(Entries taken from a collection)
+ + + +

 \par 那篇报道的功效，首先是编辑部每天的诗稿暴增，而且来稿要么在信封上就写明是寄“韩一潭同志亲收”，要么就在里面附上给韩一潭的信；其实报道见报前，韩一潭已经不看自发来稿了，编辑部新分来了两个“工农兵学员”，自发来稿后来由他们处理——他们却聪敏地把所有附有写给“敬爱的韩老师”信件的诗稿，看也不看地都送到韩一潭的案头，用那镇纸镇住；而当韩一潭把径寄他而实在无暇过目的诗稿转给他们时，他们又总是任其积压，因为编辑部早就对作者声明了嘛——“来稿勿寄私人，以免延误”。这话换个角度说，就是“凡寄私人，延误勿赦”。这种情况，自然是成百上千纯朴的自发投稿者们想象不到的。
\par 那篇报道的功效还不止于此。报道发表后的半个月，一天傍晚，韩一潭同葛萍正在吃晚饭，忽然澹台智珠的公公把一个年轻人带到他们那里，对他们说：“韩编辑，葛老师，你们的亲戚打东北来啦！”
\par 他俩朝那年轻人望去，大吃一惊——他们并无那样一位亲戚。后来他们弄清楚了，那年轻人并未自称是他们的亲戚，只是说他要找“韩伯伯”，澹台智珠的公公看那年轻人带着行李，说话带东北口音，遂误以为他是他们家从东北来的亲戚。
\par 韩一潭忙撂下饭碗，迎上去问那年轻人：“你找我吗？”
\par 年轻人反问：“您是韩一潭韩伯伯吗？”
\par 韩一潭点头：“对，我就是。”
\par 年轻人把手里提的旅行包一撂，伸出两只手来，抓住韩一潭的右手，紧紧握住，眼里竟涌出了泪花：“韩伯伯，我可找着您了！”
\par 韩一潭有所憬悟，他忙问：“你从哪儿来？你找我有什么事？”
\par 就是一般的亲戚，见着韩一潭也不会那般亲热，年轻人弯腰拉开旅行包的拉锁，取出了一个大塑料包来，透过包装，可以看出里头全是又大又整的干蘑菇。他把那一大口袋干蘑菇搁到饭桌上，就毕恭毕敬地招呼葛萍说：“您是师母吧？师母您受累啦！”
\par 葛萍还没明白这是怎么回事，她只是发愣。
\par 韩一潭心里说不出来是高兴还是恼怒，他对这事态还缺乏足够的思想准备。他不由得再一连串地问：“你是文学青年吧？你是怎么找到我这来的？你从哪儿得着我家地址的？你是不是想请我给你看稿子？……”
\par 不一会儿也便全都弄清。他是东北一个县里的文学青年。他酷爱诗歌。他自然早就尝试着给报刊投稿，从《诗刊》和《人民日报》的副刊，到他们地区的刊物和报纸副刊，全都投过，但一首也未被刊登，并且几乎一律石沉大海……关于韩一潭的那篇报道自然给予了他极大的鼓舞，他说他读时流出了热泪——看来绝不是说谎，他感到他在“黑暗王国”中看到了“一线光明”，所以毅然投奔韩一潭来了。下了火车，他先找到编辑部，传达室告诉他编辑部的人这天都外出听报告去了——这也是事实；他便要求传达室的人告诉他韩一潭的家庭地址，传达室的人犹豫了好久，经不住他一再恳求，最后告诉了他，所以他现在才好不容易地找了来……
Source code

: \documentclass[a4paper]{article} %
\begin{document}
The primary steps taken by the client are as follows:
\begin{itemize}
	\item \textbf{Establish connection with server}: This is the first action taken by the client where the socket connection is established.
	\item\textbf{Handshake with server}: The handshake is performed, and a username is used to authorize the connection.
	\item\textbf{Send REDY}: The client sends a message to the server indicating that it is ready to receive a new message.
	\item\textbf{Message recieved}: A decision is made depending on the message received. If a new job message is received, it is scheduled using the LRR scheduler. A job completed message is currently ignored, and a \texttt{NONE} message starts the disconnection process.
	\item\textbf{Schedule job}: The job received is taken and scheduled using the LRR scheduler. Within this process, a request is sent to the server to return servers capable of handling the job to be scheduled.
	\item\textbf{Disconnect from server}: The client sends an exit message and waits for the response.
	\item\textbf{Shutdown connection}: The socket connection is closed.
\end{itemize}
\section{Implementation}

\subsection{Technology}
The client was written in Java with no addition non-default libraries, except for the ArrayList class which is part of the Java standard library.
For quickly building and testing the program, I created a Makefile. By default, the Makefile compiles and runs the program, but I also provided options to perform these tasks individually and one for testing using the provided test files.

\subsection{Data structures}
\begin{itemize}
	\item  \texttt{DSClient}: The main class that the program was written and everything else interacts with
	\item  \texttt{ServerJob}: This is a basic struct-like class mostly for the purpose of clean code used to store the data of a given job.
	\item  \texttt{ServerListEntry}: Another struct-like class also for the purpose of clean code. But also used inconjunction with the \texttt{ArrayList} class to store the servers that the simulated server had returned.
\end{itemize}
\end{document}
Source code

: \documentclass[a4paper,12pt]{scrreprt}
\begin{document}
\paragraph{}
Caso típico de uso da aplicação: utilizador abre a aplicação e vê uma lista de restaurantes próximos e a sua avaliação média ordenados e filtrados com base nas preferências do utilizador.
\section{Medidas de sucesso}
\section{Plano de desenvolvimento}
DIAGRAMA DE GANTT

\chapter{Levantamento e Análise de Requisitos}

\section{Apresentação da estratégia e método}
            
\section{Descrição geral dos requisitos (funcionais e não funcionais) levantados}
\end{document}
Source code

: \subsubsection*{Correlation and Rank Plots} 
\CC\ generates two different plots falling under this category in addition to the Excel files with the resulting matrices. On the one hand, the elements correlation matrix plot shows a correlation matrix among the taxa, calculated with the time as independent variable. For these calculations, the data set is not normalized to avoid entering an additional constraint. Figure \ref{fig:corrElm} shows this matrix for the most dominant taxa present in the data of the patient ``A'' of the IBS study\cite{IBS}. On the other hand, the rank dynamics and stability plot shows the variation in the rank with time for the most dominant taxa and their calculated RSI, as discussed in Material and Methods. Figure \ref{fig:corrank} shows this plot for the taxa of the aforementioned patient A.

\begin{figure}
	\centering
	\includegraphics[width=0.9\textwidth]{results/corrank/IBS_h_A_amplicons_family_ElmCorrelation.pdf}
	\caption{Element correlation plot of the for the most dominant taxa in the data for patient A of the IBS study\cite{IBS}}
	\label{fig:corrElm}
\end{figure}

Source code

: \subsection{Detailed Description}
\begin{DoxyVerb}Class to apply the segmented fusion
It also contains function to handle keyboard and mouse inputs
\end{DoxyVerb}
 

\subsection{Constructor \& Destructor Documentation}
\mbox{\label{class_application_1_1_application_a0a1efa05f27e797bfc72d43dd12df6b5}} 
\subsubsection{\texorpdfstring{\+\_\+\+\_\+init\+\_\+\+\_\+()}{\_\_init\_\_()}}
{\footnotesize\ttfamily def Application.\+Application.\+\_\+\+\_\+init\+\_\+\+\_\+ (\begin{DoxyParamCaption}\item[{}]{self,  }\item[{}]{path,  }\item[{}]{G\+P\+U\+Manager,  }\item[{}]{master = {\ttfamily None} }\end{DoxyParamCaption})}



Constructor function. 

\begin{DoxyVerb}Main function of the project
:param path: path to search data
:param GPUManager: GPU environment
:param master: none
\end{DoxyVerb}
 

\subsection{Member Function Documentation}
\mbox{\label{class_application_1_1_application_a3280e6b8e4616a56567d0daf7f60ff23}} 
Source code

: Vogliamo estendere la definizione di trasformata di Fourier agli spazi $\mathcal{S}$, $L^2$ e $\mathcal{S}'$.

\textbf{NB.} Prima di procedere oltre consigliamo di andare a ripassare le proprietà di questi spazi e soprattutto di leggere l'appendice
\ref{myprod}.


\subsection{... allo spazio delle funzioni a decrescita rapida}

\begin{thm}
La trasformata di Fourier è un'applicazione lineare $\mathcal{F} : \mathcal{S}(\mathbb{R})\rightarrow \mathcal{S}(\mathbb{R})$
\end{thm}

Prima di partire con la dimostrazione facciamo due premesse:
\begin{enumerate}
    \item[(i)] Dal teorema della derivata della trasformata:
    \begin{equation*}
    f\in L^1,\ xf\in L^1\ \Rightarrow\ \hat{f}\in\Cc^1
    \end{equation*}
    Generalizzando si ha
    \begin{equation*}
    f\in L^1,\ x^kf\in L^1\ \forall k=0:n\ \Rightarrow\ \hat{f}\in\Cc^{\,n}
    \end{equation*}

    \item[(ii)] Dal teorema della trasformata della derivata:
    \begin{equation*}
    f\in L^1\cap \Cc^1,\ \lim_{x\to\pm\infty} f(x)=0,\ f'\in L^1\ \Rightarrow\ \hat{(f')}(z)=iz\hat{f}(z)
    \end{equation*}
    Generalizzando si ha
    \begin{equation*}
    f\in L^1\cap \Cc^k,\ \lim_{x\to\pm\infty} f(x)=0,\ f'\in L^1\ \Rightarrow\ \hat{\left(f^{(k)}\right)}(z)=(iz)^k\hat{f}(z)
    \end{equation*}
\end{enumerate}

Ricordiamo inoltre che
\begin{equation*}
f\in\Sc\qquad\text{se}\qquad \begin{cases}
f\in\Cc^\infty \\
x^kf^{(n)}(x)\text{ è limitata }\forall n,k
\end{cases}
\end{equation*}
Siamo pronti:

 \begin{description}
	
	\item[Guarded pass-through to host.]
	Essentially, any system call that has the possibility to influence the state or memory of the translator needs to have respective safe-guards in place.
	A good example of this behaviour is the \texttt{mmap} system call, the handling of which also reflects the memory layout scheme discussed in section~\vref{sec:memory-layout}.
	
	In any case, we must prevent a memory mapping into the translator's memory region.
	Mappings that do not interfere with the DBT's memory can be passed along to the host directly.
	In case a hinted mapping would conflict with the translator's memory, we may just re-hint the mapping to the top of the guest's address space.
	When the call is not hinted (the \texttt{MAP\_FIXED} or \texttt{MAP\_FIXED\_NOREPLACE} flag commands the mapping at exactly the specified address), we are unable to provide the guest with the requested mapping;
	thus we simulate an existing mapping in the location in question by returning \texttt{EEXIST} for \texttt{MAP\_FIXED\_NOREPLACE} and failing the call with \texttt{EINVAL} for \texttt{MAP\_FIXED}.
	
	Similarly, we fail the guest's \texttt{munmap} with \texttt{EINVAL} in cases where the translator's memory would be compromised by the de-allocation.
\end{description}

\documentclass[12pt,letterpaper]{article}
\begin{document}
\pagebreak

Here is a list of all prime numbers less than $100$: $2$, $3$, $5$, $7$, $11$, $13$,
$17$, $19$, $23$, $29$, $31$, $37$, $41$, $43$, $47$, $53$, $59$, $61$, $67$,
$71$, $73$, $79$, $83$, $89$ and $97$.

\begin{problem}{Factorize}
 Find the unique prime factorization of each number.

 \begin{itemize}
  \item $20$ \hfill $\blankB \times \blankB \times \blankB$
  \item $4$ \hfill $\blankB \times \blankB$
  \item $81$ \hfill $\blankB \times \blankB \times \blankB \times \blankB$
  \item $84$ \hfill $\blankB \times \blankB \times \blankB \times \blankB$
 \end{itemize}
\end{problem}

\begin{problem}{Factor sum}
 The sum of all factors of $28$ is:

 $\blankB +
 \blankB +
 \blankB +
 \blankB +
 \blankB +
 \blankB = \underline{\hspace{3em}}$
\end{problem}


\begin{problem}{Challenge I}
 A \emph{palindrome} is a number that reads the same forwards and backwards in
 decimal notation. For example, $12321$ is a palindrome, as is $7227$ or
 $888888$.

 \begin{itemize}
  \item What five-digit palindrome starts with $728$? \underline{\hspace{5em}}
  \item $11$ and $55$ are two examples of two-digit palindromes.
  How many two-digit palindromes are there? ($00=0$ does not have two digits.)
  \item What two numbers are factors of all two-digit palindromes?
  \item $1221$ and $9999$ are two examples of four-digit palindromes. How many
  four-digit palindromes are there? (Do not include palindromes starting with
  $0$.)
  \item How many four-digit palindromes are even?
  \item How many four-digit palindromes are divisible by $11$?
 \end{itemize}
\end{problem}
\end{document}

+ + + +

### Requirement
Write out exactly the lines above from the line with "A good example" through the line with "Mappings that do", both of them included, and leave out all other lines.

### Output for this task
	A good example of this behaviour is the \texttt{mmap} system call, the handling of which also reflects the memory layout scheme discussed in section~\vref{sec:memory-layout}.
	
	In any case, we must prevent a memory mapping into the translator's memory region.
	Mappings that do not interfere with the DBT's memory can be passed along to the host directly.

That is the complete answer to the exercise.